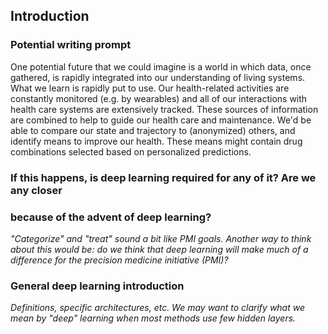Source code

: ## Introduction

### Potential writing prompt

One potential future that we could imagine is a world in which data, once
gathered, is rapidly integrated into our understanding of living systems. What
we learn is rapidly put to use. Our health-related activities are constantly
monitored (e.g. by wearables) and all of our interactions with health care
systems are extensively tracked. These sources of information are combined to
help to guide our health care and maintenance. We'd be able to compare our state
and trajectory to (anonymized) others, and identify means to improve our health.
These means might contain drug combinations selected based on personalized
predictions.

### If this happens, is deep learning required for any of it? Are we any closer
### because of the advent of deep learning?

*"Categorize" and "treat" sound a bit like PMI goals. Another way to think about
this would be: do we think that deep learning will make much of a difference
for the precision medicine initiative (PMI)?*

### General deep learning introduction

*Definitions, specific architectures, etc.  We may want to clarify what we mean
by "deep" learning when most methods use few hidden layers.*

> _What the task asks_
Repeat the data exactly in full, omitting its pictures.

> _Result_
Source code

: ## Introduction

### Potential writing prompt

One potential future that we could imagine is a world in which data, once
gathered, is rapidly integrated into our understanding of living systems. What
we learn is rapidly put to use. Our health-related activities are constantly
monitored (e.g. by wearables) and all of our interactions with health care
systems are extensively tracked. These sources of information are combined to
help to guide our health care and maintenance. We'd be able to compare our state
and trajectory to (anonymized) others, and identify means to improve our health.
These means might contain drug combinations selected based on personalized
predictions.

### If this happens, is deep learning required for any of it? Are we any closer
### because of the advent of deep learning?

*"Categorize" and "treat" sound a bit like PMI goals. Another way to think about
this would be: do we think that deep learning will make much of a difference
for the precision medicine initiative (PMI)?*

### General deep learning introduction

*Definitions, specific architectures, etc.  We may want to clarify what we mean
by "deep" learning when most methods use few hidden layers.*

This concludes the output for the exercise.